Abstract
Eukaryotic genomes gradually gain noncoding regions when advancing evolution and human genome actively transcribes >90% of its noncoding regions1, suggesting their criticality in evolutionary human genome. Yet <1% of them have been functionally characterized2, leaving most human genome in dark. Here we systematically decode endogenous lncRNAs located in unannotated regions of human genome and decipher a distinctive functional regime of lncRNAs hidden in massive RNAseq data. LncRNAs divergently distribute across chromosomes, independent of protein-coding regions. Their transcriptions barely initiate on promoters through polymerase II, but mostly on enhancers. Yet conventional enhancer activators(e.g. H3K4me1) only account for a small proportion of lncRNA activation, suggesting alternatively unknown mechanisms initiating the majority of lncRNAs. Meanwhile, lncRNA-self regulation also notably contributes to lncRNA activation. LncRNAs trans-regulate broad bioprocesses, including transcription and RNA processing, cell cycle, respiration, response to stress, chromatin organization, post-translational modification, and development. Overall lncRNAs govern their owned regime distinctive from protein’s.
Introduction
Human cells consume enormous energy to transcribe over 93% of its genome that consists of 98% noncoding regions1, suggesting the noncoding region as the crucial component in human biology. Long coding RNAs (lncRNAs) predominate the transcripts from noncoding regions3. Understanding the abundant lncRNA functions helps to appreciate the fundamental basis of human genome.

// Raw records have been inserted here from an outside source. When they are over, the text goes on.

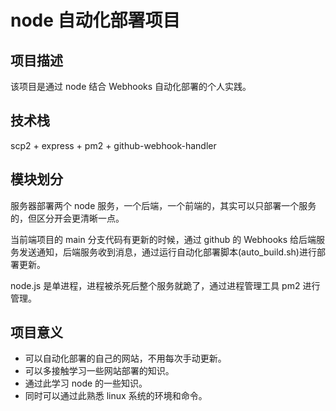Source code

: # node 自动化部署项目

## 项目描述

该项目是通过 node 结合 Webhooks 自动化部署的个人实践。

## 技术栈

scp2 + express + pm2 + github-webhook-handler

## 模块划分

服务器部署两个 node 服务，一个后端，一个前端的，其实可以只部署一个服务的，但区分开会更清晰一点。

当前端项目的 main 分支代码有更新的时候，通过 github 的 Webhooks 给后端服务发送通知，后端服务收到消息，通过运行自动化部署脚本(auto_build.sh)进行部署更新。

node.js 是单进程，进程被杀死后整个服务就跪了，通过进程管理工具 pm2 进行管理。

## 项目意义

- 可以自动化部署的自己的网站，不用每次手动更新。
- 可以多接触学习一些网站部署的知识。
- 通过此学习 node 的一些知识。
- 同时可以通过此熟悉 linux 系统的环境和命令。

The general strategy for characterizing protein-coding mRNA has been conventionally applied to understand lncRNAs2,4. For example, lncRNA identification have been derived from mRNA features, such as promoter, start coden, poly-A and RNA polymerase II (Pol II), and DNA conservation2,4. Combining mRNA concept and sequencing approaches, the latest GENCODE project V353 has collected 16,899 lncRNAs, in which lincRNAs (long intergenic non-coding RNA) and antisense RNAs have been merged into a lncRNA category. FANTOM project has also identified 19,175 lncRNAs from 5’s strategy5. However, most lncRNAs originate from enhancers rather than from promoters5 and lncRNA could initiate from 3’s and other mechanisms. These current experimental approaches only identified a limited number of lncRNAs. Bioinformatics and computational tools can help to identify lncRNAs6,7, but their development has been slow to systematically identify novel lncRNAs in human genome, leaving most genome regions in dark.
On the other hand, most lncRNAs identified to date in humans are tissue-specific and are not conserved8. However, a certain number of lncRNAs are evolutionary or functionally conserved. For example, zebrafish carry conserved lncRNAs crucial for embryonic development and these lncRNAs are functionally conserved across species2. Mouse genome contains >1,000 lncRNAs with substantial evolutionary conservation (>95%) cross-mammalian9. Human genome contains so many noncoding regions that we hypothesize that it holds a large number of functional lncRNAs endogenous across all cell-types and tissues and conditions.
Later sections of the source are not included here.